> Exercise goal:
Transcribe all of the entries below exactly. Leave out the pictures.

>>>

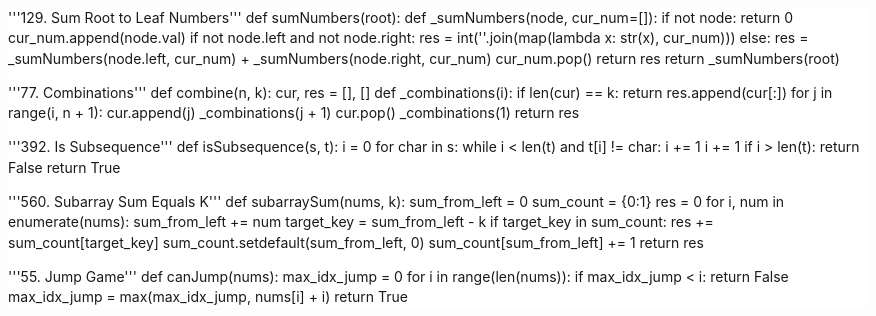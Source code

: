 '''129. Sum Root to Leaf Numbers'''
    def sumNumbers(root):
        def _sumNumbers(node, cur_num=[]):
            if not node:
                return 0
            cur_num.append(node.val)
            if not node.left and not node.right:
                res = int(''.join(map(lambda x: str(x), cur_num)))
            else:
                res =  _sumNumbers(node.left, cur_num) + _sumNumbers(node.right, cur_num)
            cur_num.pop()
            return res
        return _sumNumbers(root)

'''77. Combinations'''
    def combine(n, k):
        cur, res = [], []
        def _combinations(i):
            if len(cur) == k: return res.append(cur[:])
            for j in range(i, n + 1):
                cur.append(j)
                _combinations(j + 1)
                cur.pop()
        _combinations(1)
        return res

'''392. Is Subsequence'''
    def isSubsequence(s, t):
        i = 0
        for char in s:
            while i < len(t) and t[i] != char:
                i += 1
            i += 1
            if i > len(t):
                return False
        return True

'''560. Subarray Sum Equals K'''
    def subarraySum(nums, k):
        sum_from_left = 0
        sum_count = {0:1}
        res = 0
        for i, num in enumerate(nums):
            sum_from_left += num
            target_key = sum_from_left - k
            if target_key in sum_count:
                res += sum_count[target_key]
            sum_count.setdefault(sum_from_left, 0)
            sum_count[sum_from_left] += 1
        return res

'''55. Jump Game'''
    def canJump(nums):
        max_idx_jump = 0
        for i in range(len(nums)):
            if max_idx_jump < i:
                return False
            max_idx_jump = max(max_idx_jump, nums[i] + i)
        return True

<<<

> Written answer:
Source code

: '''129. Sum Root to Leaf Numbers'''
    def sumNumbers(root):
        def _sumNumbers(node, cur_num=[]):
            if not node:
                return 0
            cur_num.append(node.val)
            if not node.left and not node.right:
                res = int(''.join(map(lambda x: str(x), cur_num)))
            else:
                res =  _sumNumbers(node.left, cur_num) + _sumNumbers(node.right, cur_num)
            cur_num.pop()
            return res
        return _sumNumbers(root)

'''77. Combinations'''
    def combine(n, k):
        cur, res = [], []
        def _combinations(i):
            if len(cur) == k: return res.append(cur[:])
            for j in range(i, n + 1):
                cur.append(j)
                _combinations(j + 1)
                cur.pop()
        _combinations(1)
        return res

'''392. Is Subsequence'''
    def isSubsequence(s, t):
        i = 0
        for char in s:
            while i < len(t) and t[i] != char:
                i += 1
            i += 1
            if i > len(t):
                return False
        return True

'''560. Subarray Sum Equals K'''
    def subarraySum(nums, k):
        sum_from_left = 0
        sum_count = {0:1}
        res = 0
        for i, num in enumerate(nums):
            sum_from_left += num
            target_key = sum_from_left - k
            if target_key in sum_count:
                res += sum_count[target_key]
            sum_count.setdefault(sum_from_left, 0)
            sum_count[sum_from_left] += 1
        return res

'''55. Jump Game'''
    def canJump(nums):
        max_idx_jump = 0
        for i in range(len(nums)):
            if max_idx_jump < i:
                return False
            max_idx_jump = max(max_idx_jump, nums[i] + i)
        return True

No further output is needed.